Nous appelons généralement du nom de « volonté » cet « engagement » et non pas seulement au sens sartrien, puisque nombre de philosophes, dont Schopenhauer, Nietzsche et biens d’autres, y ont même vu l’Essence métaphysique voire ontologique de toutes les formes de vie existante.

Camus lui-même n’a pas échappé à cette « motivation », posant la question du suicide comme la question philosophique par excellence : c’est dire combien lui-même en était encore resté au second plan, par lequel « notre » questionnement s’offrait encore à lui comme une « motivation » à vivre ou à mourir. 

 

 

 

 


NDLR : Mais n'est-ce pas le propre de la philosophie que d'attirer notre attention, de sorte à prendre conscience des choses les plus simples et qui nous échappent même d'autant plus, par leur extrême simplicité...

Mais Camus eût néanmoins, tout comme Shakespeare (« Être ou ne pas être : telle est la question ») et après lui Kierkegaard (« Ou bien, ou bien… »), une intuition proche de la question « Que faire ? », à savoir de par son côté absolu et non plus relatif du pour « quoi faire », si ce n’est qu’ils ont cependant posé eux-mêmes comme succédanée, la question du sens et de la valeur de la vie et notamment du point de vue existentiel, en outrepassant déjà par-là-même sa pure essence métaphysique vers les plans ontologique et phénoménologique chers à l’existentialisme. Celle-là-même qui nous intéresse ici tout particulièrement, et sur quoi se fonde toute l’originalité de notre propre questionnement, en tant que pure essence de la question.
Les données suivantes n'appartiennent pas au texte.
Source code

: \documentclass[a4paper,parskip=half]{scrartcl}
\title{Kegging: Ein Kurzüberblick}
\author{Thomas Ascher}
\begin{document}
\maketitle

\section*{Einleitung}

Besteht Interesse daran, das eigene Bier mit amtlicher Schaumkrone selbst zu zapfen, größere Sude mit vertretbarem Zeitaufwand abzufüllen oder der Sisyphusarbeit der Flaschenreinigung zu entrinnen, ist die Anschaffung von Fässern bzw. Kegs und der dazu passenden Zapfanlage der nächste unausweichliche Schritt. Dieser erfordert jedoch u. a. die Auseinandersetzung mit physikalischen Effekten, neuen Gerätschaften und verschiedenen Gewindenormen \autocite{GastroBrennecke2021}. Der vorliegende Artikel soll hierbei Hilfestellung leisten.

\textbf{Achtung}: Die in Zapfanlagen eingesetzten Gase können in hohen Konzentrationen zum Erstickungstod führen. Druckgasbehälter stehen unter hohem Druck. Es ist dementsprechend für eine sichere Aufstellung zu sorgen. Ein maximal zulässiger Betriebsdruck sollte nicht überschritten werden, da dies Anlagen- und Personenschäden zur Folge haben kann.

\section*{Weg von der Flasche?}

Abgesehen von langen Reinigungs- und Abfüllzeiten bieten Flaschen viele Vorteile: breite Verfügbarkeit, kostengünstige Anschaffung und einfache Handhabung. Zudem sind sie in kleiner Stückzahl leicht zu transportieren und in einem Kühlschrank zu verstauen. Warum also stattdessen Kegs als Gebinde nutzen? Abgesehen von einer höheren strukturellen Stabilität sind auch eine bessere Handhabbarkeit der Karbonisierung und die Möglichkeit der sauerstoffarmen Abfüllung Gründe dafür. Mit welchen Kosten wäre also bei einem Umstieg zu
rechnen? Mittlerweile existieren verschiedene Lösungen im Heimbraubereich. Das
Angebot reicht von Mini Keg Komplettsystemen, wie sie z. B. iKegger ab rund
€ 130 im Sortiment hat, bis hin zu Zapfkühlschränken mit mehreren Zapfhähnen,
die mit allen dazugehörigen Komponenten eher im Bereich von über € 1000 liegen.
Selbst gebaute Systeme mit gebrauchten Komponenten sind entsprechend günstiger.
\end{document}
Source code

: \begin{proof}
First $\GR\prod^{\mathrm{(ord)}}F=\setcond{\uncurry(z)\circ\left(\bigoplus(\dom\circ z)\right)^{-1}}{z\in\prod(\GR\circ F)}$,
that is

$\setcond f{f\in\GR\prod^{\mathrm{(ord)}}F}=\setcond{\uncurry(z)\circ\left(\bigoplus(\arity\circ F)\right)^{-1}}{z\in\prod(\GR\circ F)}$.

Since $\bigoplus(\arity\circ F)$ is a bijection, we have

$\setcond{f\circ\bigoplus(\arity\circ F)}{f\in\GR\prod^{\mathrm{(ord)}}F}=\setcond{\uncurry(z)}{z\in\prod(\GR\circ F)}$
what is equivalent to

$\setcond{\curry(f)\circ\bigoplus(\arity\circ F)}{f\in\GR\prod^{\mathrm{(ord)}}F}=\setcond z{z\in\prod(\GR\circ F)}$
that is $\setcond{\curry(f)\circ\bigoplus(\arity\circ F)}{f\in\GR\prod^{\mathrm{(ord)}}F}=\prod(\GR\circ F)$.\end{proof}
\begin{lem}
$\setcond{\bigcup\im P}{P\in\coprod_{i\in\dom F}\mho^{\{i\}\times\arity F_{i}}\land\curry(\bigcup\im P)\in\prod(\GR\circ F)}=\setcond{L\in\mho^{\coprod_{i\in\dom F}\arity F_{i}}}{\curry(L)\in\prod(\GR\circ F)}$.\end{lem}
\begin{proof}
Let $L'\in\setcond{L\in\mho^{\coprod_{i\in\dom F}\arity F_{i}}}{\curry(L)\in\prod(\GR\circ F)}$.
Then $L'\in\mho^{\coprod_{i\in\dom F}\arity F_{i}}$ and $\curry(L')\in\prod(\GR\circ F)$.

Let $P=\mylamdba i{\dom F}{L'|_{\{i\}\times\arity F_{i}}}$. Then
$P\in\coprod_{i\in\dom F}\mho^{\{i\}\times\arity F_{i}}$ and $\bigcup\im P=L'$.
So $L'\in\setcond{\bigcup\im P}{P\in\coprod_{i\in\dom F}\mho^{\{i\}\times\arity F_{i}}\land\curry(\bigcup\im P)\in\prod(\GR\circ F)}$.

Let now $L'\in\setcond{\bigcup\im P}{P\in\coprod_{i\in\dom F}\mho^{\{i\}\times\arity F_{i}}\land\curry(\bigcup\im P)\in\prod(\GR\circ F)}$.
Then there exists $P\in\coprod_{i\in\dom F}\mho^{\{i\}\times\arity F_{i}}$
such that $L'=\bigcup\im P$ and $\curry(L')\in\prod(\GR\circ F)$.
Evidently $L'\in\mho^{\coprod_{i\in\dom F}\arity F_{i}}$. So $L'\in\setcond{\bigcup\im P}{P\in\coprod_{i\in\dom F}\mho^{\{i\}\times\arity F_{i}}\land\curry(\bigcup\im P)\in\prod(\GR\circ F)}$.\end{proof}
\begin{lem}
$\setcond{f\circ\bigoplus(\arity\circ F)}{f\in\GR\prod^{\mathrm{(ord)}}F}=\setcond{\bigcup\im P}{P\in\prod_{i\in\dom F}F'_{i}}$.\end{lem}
C’est dire à quel point notre démarche remet la métaphysique à l’honneur, ainsi qu’elle le fut depuis Platon jusqu’à la philosophie propre au XVIIIème siècle à l’époque des « Lumières ».

Un constat qui ressort de tout ceci est que de par le développement des sciences, la métaphysique s’est retrouvée comme écartée du monde des « réalités » propres à l’existence et à la survie du genre humain notamment, au point de choir dans un pragmatisme existentiel et phénoménologique qui a fait dire à Heidegger que la question de l’Être mettait ainsi un terme définitif à la métaphysique classique.

En ceci, l’on peut considérer Bergson comme une sorte d’extra-terrestre de la philosophie moderne : lui qui n’hésitait pas à affirmer que tout philosophe devait avoir deux philosophies, à savoir la sienne-propre et celle de Spinoza.

C’est dans le désœuvrement que se pose "La" question de la façon la plus authentique, au sens où nous l’entendons : il ne s’agit pas de trouver un complément au « faire », ni d’objet, ni de manière, mais de s’interroger en englobant la totalité du possible, au sein d’une réflexion empreinte de la plus totale humilité.

« Que faire ? », est sans « pourquoi » : tout comme la « Rose » D'Angelus Silesius.

Le sage qui s'est porté au-dessus de lui-même
Repose quand il court, agit quand il contemple. 

(Le Voyageur chérubinique, trad. Maël Renouard , p.428, Rivages poche n°464) 

Voilà qui ressemble étrangement au : « Penser en homme d’action et agir en homme de pensée » de H.Bergson.